Ctk1 kinase activity regulates H3K4 methylation. (A) Shown is a sample of 56 of the 384 yeast deletion strains screened for H3K4 monomethylation defects. WCEs prepared from asynchronous, logarithmically growing deletion mutants were resolved by 15% SDS-PAGE and transferred onto a PVDF membrane prior to immunoblotting with anti-histone H3 K4 monomethylation-specific antibody (α-H3K4me1). The arrow in the top blot indicates extracts from an rtf1 mutant which encodes a component of the PAF transcription elongation complex previously identified as a regulator of H3K4 mono-, di-, and trimethylation. Arrows in the bottom three blots denote the members of the CTDK-1 complex that were found to regulate H3K4 monomethylation in this study. (B) Characterization of the effect of ctk1Δ on H3K4 methylation states. Increasing amounts (twofold/lane) of either WT (BY4741) or ctk1Δ WCE were resolved by 15% SDS-PAGE and transferred to PVDF prior to immunoblotting with the specified antibodies. Arrows indicate a point in the titration where the H3K4 di- and trimethylation increases are readily observed. (C) Quantification of ctk1Δ effects on the relative proportions of H3 that were H3K4 mono-, di-, and trimethylated.
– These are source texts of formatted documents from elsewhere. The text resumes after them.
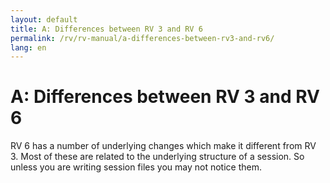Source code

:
 ```yaml
---
layout: default
title: A: Differences between RV 3 and RV 6
permalink: /rv/rv-manual/a-differences-between-rv3-and-rv6/
lang: en
---
```


# A: Differences between RV 3 and RV 6

RV 6 has a number of underlying changes which make it different from RV 3. Most of these are related to the underlying structure of a session. So unless you are writing session files you may not notice them.

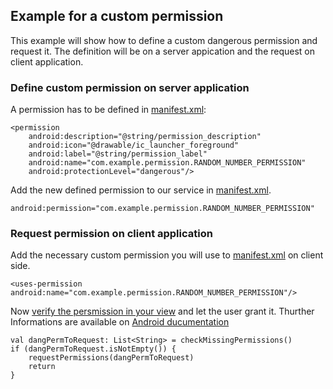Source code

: ## Example for a custom permission

This example will show how to define a custom dangerous permission and request it. The definition will be on a server appication and the request on client application.

### Define custom permission on server application

A permission has to be defined in [manifest.xml](https://github.com/mkett/android-client-server-bind-service-example/blob/feature/add-custom-permission/ServerProvidesService/app/src/main/AndroidManifest.xml):

```
<permission
    android:description="@string/permission_description"
    android:icon="@drawable/ic_launcher_foreground"
    android:label="@string/permission_label"
    android:name="com.example.permission.RANDOM_NUMBER_PERMISSION"
    android:protectionLevel="dangerous"/>
```

Add the new defined permission to our service in [manifest.xml](https://github.com/mkett/android-client-server-bind-service-example/blob/feature/add-custom-permission/ServerProvidesService/app/src/main/AndroidManifest.xml).

```
android:permission="com.example.permission.RANDOM_NUMBER_PERMISSION"
```

### Request permission on client application

Add the necessary custom permission you will use to [manifest.xml](https://github.com/mkett/android-client-server-bind-service-example/blob/feature/add-custom-permission/ClientBindsToService/app/src/main/AndroidManifest.xml) on client side. 

```
<uses-permission android:name="com.example.permission.RANDOM_NUMBER_PERMISSION"/>
```

Now [verify the persmission in your view](https://github.com/mkett/android-client-server-bind-service-example/blob/feature/add-custom-permission/ClientBindsToService/app/src/main/java/com/example/client/service/MainActivity.kt) and let the user grant it. Thurther Informations are available on [Android ducumentation](https://developer.android.com/training/permissions/requesting)

```
val dangPermToRequest: List<String> = checkMissingPermissions()
if (dangPermToRequest.isNotEmpty()) {
    requestPermissions(dangPermToRequest)
    return
}
```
Immunoblots in panel B were quantified with a densitometer, and the results were plotted as the fold changes relative to the WT level. (D) Ctk1 catalytic activity is required to regulate H3K4 methylation. Normalized WCEs from WT (WZY42) or ctk1Δ (YTX045) cells transformed with the empty vector, a CTK1 expression vector, a mutant that produces catalytically dead Ctk1 [ctk1 (D324N)], or a ctk1 mutant that does not abolish its catalytic activity [ctk1 (T338A)] were immunoblotted as described above with the specified antibodies. (E) Synthetic genetic interactions of the CTDK-1 complex. An E-MAP (40) was created by SGA technology (48) and used to cross Nat^r strains harboring individual deletions of genes encoding two members of the CTDK-1 complex (ctk1Δ and ctk2Δ) with a transcription-targeted array of 384 Kan^r deletion strains to create sets of Nat^r/Kan^r haploid double mutants. Growth rates of the double mutants were assessed by automated image analysis of colony size (40), and lines in the diagram connect genes with significant synthetic growth defects. For the degrees of these synthetic interactions, see Table S1 in the supplemental material.

FIG. 2.

CTK1 deletion results in a spread of H3K4 di- and trimethylation along the coding regions of genes. (A) Schematic representation of the FMP27 locus and the relative locations of the PCR primers used. (B) Results of a ChIP experiment monitoring the distribution of H3K4 mono-, di-, and trimethylation; H3K79 trimethylation; and histone H3 in the WT and ckt1Δ backgrounds. Asterisks denote the location of an internal control band specific to a region of chromosome V lacking an ORF. (C) The degree of enrichment achieved in the ChIP indicated is plotted on the y axis. The primer pair used to assay enrichment is indicated on the x axis. Values are normalized to a histone H3 ChIP to account for differences in underlying nucleosome occupancy (see Materials and Methods). Error bars represent the standard error of the mean of three independent replicates. Note that for this and the subsequent panels, ratio values are log₂ transformed to ensure an accurate representation of ratios less than 1. Therefore, every change of 1 U represents a 2-fold change in the abundance of the indicated histone methylation event (a change of 4 U would indicate a 16-fold change and so on). Also, because of differences among the antibodies, the absolute values reported on the y axis apply only to ChIPs performed with the same antibody. (D to F) Same as in A to C except that the FIR1 gene was analyzed.

FIG. 3.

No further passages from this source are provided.